WHAT YOU SHOULD DO >> Please copy out each entry, word for word.

Source texts of formatted documents
• • •
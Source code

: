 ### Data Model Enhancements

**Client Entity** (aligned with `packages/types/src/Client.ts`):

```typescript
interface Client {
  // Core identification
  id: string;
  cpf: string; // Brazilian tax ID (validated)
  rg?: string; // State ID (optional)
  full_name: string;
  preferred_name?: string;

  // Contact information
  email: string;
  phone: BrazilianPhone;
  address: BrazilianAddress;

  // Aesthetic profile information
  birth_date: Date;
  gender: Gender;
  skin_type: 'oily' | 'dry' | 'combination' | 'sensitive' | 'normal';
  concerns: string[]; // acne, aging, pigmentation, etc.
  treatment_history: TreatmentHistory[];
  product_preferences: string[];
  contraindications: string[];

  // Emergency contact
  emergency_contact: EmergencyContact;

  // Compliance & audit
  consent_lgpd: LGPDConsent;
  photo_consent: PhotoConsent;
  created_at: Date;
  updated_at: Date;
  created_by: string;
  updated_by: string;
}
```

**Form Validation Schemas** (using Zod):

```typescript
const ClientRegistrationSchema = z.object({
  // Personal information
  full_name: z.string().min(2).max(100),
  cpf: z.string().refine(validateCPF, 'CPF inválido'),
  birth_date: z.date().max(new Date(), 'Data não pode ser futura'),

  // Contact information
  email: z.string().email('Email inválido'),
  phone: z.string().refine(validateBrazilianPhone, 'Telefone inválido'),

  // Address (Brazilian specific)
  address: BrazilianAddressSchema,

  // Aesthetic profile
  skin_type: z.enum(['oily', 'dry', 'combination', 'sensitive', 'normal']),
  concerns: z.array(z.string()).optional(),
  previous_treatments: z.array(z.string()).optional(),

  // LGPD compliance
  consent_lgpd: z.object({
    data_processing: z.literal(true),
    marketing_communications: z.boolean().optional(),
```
• • •
OUTPUT >>
Source code

: ### Data Model Enhancements

**Client Entity** (aligned with `packages/types/src/Client.ts`):

```typescript
interface Client {
  // Core identification
  id: string;
  cpf: string; // Brazilian tax ID (validated)
  rg?: string; // State ID (optional)
  full_name: string;
  preferred_name?: string;

  // Contact information
  email: string;
  phone: BrazilianPhone;
  address: BrazilianAddress;

  // Aesthetic profile information
  birth_date: Date;
  gender: Gender;
  skin_type: 'oily' | 'dry' | 'combination' | 'sensitive' | 'normal';
  concerns: string[]; // acne, aging, pigmentation, etc.
  treatment_history: TreatmentHistory[];
  product_preferences: string[];
  contraindications: string[];

  // Emergency contact
  emergency_contact: EmergencyContact;

  // Compliance & audit
  consent_lgpd: LGPDConsent;
  photo_consent: PhotoConsent;
  created_at: Date;
  updated_at: Date;
  created_by: string;
  updated_by: string;
}
```

**Form Validation Schemas** (using Zod):

```typescript
const ClientRegistrationSchema = z.object({
  // Personal information
  full_name: z.string().min(2).max(100),
  cpf: z.string().refine(validateCPF, 'CPF inválido'),
  birth_date: z.date().max(new Date(), 'Data não pode ser futura'),

  // Contact information
  email: z.string().email('Email inválido'),
  phone: z.string().refine(validateBrazilianPhone, 'Telefone inválido'),

  // Address (Brazilian specific)
  address: BrazilianAddressSchema,

  // Aesthetic profile
  skin_type: z.enum(['oily', 'dry', 'combination', 'sensitive', 'normal']),
  concerns: z.array(z.string()).optional(),
  previous_treatments: z.array(z.string()).optional(),

  // LGPD compliance
  consent_lgpd: z.object({
    data_processing: z.literal(true),
    marketing_communications: z.boolean().optional(),
```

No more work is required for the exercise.